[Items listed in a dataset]
⟨

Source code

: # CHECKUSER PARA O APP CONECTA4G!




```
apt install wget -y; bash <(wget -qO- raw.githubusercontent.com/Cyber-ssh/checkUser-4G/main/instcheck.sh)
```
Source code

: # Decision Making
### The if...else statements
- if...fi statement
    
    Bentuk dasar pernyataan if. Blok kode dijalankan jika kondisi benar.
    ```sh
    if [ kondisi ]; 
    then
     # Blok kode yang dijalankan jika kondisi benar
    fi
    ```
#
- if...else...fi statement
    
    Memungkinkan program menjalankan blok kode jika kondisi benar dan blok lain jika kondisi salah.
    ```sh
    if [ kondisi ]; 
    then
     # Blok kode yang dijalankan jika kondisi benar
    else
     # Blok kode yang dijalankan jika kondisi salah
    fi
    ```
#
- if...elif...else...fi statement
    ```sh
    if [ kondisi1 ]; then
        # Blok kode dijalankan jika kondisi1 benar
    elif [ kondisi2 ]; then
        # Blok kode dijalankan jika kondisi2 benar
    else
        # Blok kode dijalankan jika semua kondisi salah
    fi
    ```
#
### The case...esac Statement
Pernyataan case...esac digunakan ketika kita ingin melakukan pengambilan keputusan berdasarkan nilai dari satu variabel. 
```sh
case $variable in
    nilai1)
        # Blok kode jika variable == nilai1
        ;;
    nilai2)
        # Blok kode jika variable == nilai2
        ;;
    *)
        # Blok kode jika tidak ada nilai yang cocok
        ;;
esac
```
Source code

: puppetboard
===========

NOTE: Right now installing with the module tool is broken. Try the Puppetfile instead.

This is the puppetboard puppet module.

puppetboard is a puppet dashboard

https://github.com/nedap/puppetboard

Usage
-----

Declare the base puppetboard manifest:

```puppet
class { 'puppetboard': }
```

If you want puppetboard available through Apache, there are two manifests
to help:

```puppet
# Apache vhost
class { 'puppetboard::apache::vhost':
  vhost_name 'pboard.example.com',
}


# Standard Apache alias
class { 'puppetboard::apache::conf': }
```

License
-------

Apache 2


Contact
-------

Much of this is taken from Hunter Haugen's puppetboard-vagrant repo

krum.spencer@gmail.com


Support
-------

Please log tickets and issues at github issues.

⟩

_EXERCISE OBJECTIVE_
Go through the data above line by line, count those that contain the string "salah", and reply with the count only.

_WRITTEN ANSWER_
3